The Elyite has completed ultramarathons, braved extreme weather conditions and has taken himself to limits that few could even dream of.
But the coldest weather conditions to hit northeastern Minnesota in two decades were too much - even for an endurance athlete with the experience of Skustad.
Tuesday morning, Skustad pulled the plug on his bid to complete his third Arrowhead 135, the winter ultramarathon that wrapped up Wednesday at Fortune Bay Resort and Casino.
Skustad, who placed second in the skiing division a year ago, withdrew from the race at the Melgeorge Resort checkpoint.
Despite being more than halfway through the 135-mile race, Skustad decided after a night’s rest to pull out of an organized race for the first time.
A combination of subzero temperatures and piercing winds created the coldest conditions Skustad had ever competed in, and he feared the impact of continuing on as windchill and “real feel” readings plunged to -50 and colder.
“I respect the race so much I didn’t want to be a liability on the trail,” said Skustad, 43. “If I’m out there at 11 o’clock at night and it’s minus-60 degrees and I’m starting to freeze to death and they need to put somebody out on a snowmobile to rescue me, now that person is in harm’s way.”
Most of the Arrowhead participants take part by bicycle, but the race, which starts at International Falls and proceeds to Fortune Bay, is also open to runners and cross-country skiers.
Skustad was one of just four competitors to enter as a skier, and none made it to the finish line.
“Skiing is the most challenging,” said Skustad. “I think there were a dozen pre-registered and when these conditions came in it went down to four, and two dropped at the first checkpoint.”
Skustad soon followed suit. He was running two hours behind his time from a year ago and said the frigid conditions made for difficult snow that “grab your skis like sandpaper.”
He transitioned to classic skiing on skate skis to finish late Monday and said “I was pretty frozen,” upon arriving at Melgeorge’s.
Typically, Skustad would rest for two hours at the checkpoint and continue on, but the harsh conditions led him to stay until dawn, when he mulled his options and ultimately decided to pull out.
“I would say intelligently, and I’m way into risk management, the odds weren’t in my favor,” said Skustad.
Having had time to both warm up and reflect Tuesday afternoon, Skustad expressed few regrets.
“It was my first DNF (did not finish),” he said. “And I have completed just over a dozen.
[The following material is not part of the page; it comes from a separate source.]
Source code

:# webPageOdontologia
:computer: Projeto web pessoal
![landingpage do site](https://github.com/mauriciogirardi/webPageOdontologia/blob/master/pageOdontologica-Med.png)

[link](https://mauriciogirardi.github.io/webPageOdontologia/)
I guess it was bound to happen sooner or later, and I knew this was going to be the toughest conditions.”
• This year’s Arrowhead attracted 146 participants, and only 52 had finished as of Thursday morning.
A new record was set as Jordan Wakeley of Grayling, Mich., crossed the finish line at Fortune Bay late Monday and was the first bicycyle competitor to finish with a time of 11 hours, 43 minutes.
That broke the previous record time of 13:15, set in 2017 by Ted Loosen of Minneapolis.